### INSTRUCTIONS FOR THE TASK
Beginning with the first line of the data below, set down each line exactly through the line that contains "Thorough and Timely".

──────────────────────────────

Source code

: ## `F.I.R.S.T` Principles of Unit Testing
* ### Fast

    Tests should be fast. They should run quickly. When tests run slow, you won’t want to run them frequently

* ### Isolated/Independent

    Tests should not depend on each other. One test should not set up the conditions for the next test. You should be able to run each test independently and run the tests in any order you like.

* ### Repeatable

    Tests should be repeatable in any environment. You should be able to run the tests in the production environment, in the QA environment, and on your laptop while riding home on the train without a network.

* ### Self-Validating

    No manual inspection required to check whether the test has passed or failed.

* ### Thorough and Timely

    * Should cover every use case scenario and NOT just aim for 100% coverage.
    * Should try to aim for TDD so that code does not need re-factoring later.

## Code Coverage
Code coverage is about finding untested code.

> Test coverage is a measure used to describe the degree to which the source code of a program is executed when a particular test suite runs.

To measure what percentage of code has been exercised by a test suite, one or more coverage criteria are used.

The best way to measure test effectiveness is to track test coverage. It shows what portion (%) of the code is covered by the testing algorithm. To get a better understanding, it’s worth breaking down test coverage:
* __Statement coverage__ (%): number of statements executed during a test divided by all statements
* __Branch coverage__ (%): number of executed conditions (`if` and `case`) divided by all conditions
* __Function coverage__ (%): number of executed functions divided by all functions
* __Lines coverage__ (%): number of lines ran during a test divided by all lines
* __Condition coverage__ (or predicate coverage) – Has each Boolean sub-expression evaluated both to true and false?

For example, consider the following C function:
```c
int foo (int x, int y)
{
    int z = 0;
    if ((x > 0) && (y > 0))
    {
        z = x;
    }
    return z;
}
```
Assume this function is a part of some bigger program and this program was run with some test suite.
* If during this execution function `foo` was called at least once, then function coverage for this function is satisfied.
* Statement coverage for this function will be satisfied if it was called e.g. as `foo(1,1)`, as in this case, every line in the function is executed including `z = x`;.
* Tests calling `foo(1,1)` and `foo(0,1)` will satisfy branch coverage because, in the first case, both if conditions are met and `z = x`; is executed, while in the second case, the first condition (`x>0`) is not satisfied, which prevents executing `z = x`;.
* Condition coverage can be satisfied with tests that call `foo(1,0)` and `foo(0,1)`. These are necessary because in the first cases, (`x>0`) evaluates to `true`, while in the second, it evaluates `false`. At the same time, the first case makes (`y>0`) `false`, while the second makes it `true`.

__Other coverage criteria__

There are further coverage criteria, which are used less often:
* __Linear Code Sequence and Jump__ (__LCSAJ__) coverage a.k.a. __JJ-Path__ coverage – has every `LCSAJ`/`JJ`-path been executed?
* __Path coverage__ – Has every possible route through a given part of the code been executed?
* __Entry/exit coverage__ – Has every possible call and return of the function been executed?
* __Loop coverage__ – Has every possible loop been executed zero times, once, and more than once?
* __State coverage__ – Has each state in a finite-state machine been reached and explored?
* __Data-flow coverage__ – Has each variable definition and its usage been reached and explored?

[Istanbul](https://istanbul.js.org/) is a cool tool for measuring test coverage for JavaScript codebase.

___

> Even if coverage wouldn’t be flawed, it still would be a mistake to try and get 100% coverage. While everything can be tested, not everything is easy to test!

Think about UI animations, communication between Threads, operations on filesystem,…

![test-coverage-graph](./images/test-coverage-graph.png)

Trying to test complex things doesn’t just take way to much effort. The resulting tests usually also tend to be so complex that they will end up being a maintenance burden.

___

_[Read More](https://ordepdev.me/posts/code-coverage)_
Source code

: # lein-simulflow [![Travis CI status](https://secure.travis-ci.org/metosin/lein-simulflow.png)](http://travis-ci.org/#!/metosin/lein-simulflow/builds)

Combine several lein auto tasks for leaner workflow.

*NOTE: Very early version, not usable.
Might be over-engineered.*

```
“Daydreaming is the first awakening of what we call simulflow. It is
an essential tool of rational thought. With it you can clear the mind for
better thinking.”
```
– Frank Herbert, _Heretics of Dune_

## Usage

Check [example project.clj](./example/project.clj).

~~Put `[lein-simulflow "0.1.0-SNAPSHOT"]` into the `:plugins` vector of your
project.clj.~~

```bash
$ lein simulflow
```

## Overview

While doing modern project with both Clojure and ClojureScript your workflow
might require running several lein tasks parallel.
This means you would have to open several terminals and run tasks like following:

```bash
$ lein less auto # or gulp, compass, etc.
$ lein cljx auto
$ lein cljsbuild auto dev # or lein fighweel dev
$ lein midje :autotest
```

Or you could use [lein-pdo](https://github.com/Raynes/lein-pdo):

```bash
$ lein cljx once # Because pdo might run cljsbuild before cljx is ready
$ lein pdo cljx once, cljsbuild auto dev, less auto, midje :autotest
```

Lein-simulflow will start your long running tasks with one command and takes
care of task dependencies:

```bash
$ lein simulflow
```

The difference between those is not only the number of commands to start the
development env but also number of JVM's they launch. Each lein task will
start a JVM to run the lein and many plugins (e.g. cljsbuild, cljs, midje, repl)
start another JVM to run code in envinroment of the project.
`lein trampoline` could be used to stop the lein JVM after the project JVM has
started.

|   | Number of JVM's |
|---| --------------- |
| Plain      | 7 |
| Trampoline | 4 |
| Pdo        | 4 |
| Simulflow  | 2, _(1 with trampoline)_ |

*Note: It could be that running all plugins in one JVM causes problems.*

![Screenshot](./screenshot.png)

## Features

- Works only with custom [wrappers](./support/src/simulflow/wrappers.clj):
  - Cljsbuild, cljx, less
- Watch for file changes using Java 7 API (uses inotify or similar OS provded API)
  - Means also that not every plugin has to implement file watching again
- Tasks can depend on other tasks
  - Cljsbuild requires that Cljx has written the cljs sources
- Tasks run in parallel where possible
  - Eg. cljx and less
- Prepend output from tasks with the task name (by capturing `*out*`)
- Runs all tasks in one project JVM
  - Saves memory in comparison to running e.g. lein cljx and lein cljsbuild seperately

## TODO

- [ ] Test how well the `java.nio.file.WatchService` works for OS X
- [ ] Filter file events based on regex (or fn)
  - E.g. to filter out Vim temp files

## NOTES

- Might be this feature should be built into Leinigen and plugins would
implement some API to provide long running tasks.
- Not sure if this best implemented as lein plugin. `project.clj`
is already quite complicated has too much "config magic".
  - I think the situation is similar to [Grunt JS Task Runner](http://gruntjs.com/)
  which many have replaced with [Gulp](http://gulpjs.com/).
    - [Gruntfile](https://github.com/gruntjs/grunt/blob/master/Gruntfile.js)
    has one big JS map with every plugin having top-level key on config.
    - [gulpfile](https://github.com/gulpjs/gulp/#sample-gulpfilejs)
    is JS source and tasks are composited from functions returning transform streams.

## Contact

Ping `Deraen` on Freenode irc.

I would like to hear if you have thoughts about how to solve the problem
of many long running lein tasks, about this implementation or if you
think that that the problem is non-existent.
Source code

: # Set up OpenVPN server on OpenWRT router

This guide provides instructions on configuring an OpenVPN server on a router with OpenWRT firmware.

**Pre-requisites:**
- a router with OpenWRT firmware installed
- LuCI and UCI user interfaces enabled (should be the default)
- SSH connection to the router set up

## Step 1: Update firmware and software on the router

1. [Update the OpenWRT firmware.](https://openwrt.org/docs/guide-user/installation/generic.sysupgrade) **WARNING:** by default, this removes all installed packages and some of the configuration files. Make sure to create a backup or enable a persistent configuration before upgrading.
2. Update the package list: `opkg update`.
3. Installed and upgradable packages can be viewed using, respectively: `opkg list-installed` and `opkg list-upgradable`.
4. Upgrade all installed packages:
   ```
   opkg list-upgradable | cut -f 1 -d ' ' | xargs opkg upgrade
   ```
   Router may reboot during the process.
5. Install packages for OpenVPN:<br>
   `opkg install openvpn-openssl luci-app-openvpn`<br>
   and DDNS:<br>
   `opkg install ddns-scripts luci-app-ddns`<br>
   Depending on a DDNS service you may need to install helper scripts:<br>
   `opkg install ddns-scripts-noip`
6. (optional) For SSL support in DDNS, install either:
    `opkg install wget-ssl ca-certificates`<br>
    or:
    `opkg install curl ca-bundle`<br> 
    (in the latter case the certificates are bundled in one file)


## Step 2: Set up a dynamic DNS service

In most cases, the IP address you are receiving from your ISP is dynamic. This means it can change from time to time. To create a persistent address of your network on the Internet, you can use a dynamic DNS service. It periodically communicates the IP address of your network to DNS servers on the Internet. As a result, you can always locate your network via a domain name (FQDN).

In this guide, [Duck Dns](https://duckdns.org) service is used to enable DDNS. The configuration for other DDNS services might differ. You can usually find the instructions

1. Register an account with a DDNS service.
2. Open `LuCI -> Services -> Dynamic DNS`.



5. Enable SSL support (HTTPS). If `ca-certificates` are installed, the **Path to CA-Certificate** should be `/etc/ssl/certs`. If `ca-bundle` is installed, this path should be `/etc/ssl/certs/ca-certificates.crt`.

──────────────────────────────

### ANSWER
Source code

: ## `F.I.R.S.T` Principles of Unit Testing
* ### Fast

    Tests should be fast. They should run quickly. When tests run slow, you won’t want to run them frequently

* ### Isolated/Independent

    Tests should not depend on each other. One test should not set up the conditions for the next test. You should be able to run each test independently and run the tests in any order you like.

* ### Repeatable

    Tests should be repeatable in any environment. You should be able to run the tests in the production environment, in the QA environment, and on your laptop while riding home on the train without a network.

* ### Self-Validating

    No manual inspection required to check whether the test has passed or failed.

* ### Thorough and Timely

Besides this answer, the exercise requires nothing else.